US prosecutors opened their case against Abu Khatallah this month.

Imam has been charged with “killing a person in the course of an attack on a federal facility” and providing “material support to terrorists resulting in death,” the US Justice Department said. He will appear before a federal judge in Washington when he arrives in the United States.

Laithi was an Islamist stronghold that saw some of the heaviest fighting in a battle for control of Benghazi that began in 2014.

In July, eastern-based military commander Khalifa Haftar announced victory in the campaign, which pitted his Libyan National Army (LNA) against Islamists and other opponents.

Officials at the UN-backed government in Tripoli could not be reached for comment. The country has rival governments: one in the capital and another in the east allied to Haftar.

An eastern news agency backing the LNA published what it said was a picture of Imam standing in front of the Benghazi barracks of an armed group before it was taken by Haftar’s forces. It said he had been captured by US forces in the western city of Misrata.

The Benghazi attack, which killed Ambassador Christopher Stevens and three other Americans, was the topic of numerous congressional hearings, with Republican lawmakers critical of the way in which then-secretary of state Hillary Clinton handled the attack.

Meanwhile, at least 12 people have been killed in an air strike in Libya’s besieged eastern extremist stronghold of Derna, a medical source said on Tuesday.

Most of the victims, including women and children, are from the same family, the source at the Harish hospital said, adding that three people were left critically wounded by the bombing conducted Monday evening.

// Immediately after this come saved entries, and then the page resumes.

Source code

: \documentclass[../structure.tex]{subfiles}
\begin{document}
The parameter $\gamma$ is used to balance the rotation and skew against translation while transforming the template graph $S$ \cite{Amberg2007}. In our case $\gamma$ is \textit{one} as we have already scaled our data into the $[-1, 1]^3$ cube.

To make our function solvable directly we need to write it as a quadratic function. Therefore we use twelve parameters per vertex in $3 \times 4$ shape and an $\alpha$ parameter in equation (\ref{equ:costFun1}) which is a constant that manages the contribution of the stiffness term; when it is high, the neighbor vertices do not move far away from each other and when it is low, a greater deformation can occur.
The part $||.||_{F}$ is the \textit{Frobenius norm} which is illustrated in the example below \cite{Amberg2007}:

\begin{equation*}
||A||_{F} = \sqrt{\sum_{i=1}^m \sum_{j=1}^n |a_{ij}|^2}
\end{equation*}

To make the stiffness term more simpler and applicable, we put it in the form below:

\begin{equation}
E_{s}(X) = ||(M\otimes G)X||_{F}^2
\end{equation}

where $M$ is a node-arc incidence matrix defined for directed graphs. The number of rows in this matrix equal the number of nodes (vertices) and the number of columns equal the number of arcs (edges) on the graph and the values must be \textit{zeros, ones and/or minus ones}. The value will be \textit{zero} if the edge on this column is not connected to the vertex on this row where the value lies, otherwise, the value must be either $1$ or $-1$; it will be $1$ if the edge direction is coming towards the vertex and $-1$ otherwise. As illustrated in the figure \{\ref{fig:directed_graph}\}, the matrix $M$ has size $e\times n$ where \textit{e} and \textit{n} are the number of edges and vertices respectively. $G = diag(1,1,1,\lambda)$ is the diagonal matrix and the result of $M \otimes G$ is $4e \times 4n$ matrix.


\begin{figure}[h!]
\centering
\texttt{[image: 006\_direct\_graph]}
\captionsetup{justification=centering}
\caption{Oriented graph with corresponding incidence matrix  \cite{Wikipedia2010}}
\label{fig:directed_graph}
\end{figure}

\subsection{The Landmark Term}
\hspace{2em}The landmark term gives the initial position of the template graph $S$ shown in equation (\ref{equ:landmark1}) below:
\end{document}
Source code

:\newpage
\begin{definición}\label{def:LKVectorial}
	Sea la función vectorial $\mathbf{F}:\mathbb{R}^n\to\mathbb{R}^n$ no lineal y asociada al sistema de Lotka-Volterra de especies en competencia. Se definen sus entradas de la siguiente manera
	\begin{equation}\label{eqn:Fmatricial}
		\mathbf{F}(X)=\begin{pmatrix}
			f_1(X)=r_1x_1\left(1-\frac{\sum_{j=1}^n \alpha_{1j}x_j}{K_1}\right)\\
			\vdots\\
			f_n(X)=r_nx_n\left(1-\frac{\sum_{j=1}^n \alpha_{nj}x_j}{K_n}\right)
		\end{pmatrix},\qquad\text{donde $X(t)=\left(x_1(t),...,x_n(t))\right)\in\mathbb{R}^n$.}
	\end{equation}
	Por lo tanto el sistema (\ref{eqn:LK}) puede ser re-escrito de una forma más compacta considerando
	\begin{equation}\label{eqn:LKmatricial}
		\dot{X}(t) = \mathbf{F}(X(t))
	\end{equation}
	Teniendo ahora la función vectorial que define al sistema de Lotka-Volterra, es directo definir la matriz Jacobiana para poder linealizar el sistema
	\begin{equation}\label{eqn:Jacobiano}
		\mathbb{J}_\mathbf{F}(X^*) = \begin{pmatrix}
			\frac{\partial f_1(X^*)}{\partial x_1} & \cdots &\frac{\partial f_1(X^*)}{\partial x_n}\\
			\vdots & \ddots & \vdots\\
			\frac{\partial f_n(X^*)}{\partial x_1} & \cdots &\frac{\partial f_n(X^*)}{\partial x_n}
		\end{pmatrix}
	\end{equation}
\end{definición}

It was not immediately clear who carried out the strike.

The attack has not been claimed by forces loyal to strongman Khalifa Haftar, which have been besieging Derna for months and regularly conduct air strikes against the eastern city.

Derna, some 900km east of Tripoli, was known for being a bastion of extremists even before the 2011 uprising that toppled and killed longtime dictator Muammar Gaddafi.

Haftar’s forces are waging a campaign against extremists groups, including efforts to capture the city from the “Revolutionary Shura Council of Derna”, a coalition of militias close to Al Qaida.

Egypt in late May said it launched strikes in the region of Derna after a bloody attack on its soil claimed by Daesh that left 29 people dead.